Abstract

Today, Léon Laurent-Pichat's light in the history of the early Third Republic France is obscured by that of more luminous figures, such as Léon Gambetta and Jules Ferry. But Susan K. Foley's careful reconstruction of Laurent-Pichat's personal and political lives (perhaps one should just say “life,” given how much the two were intertwined) reveals him to have been one of those essential actors in the French political struggle for democracy—not the charismatic leader like Gambetta or the hyperactive institutional reformer like Ferry, but, as Foley writes, the “man behind the scenes, active in committees, writing and working for the cause, and supporting that cause with his financial acumen and resources” (175).
On the surface, Republican Passions might seem like a typical biography—unfolding chronologically while holding focus on its main character. But by drawing insights from the history of emotions and applying them to a rich archive, Foley makes her study of Laurent-Pichat and his extensive family and friendship networks into what could be called an intimate history of the republican movement in nineteenth-century France. This is a valuable contribution, for while we know much about how republicans spread and embedded their values in civil society by working through institutions like Freemasonry lodges and the university, we know a good amount less about how emotional ties held together the personal and the political in a reinforcing republican knot. This has tended to be an arena for historians researching the French Revolution, when discourses about sensibility and efforts to remake the family broke through the surface. Nevertheless, Foley makes the compelling case that during the second half of the nineteenth century, affective modes of friendship and family could be more than just personal relationships, crystalizing as radical republican practices that contributed to France's transition from an authoritarian regime to what was arguably then the world's most democratic republic.

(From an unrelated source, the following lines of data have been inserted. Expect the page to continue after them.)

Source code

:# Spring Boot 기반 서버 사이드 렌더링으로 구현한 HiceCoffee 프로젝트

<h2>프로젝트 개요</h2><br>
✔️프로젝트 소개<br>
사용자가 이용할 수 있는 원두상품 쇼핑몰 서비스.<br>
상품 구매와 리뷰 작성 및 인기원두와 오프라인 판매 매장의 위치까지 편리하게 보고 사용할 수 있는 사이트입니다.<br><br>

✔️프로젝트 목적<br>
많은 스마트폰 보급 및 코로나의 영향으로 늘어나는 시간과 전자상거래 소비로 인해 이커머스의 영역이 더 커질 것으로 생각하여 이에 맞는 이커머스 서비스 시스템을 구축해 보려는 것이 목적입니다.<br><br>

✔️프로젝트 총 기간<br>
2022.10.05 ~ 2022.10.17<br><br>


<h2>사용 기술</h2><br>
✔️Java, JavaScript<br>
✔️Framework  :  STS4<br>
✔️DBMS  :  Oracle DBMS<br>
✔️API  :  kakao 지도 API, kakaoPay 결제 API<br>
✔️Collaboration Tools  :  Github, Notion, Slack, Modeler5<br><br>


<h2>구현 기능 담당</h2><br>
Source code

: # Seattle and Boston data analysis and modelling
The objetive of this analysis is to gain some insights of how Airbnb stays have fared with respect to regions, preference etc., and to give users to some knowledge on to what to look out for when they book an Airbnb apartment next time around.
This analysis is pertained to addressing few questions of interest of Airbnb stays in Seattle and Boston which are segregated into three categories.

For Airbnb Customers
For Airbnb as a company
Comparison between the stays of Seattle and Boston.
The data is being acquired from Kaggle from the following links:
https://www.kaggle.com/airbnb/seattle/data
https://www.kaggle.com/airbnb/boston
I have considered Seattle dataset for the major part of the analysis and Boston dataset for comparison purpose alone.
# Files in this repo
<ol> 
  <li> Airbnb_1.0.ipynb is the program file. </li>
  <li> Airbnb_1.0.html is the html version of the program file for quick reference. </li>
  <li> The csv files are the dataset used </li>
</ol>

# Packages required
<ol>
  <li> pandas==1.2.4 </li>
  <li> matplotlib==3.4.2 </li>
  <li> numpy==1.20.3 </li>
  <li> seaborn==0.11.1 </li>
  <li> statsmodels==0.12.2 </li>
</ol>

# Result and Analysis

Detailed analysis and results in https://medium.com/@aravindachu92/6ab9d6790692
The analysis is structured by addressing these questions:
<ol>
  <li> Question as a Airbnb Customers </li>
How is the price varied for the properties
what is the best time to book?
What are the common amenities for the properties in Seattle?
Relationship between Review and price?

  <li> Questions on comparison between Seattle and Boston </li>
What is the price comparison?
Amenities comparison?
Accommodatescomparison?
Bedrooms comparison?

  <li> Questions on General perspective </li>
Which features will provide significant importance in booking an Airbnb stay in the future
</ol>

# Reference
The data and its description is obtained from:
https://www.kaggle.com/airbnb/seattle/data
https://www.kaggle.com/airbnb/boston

Foley begins, as expected, with her primary subject's origins. Born out of wedlock in 1823, the child at first baptized Léon Laurent was the fruit of an affair between a wealthy Parisian businessman (Etienne Pichat) and a poor 17-year-old girl who had come from the provinces (Geneviève Leroi). Under the patriarchal Civil Code instituted by Napoléon in 1804, that meant that legally Léon Laurent had no father. His mother also distanced herself after giving birth, using the fake name “Rosine Laurent” to register the newborn. But after failing to issue any legitimate descendants, Etienne took steps toward adoption. This seemed to have less to do with paternal affection and more due to a long family feud over money—he wanted to keep his accumulated wealth out of the hands of his estranged nephews, who according to the law stood to gain the inheritance. Etienne eventually succeeded, and beyond adding the Pichat to his last name, Léon Laurent also became a very wealthy young man.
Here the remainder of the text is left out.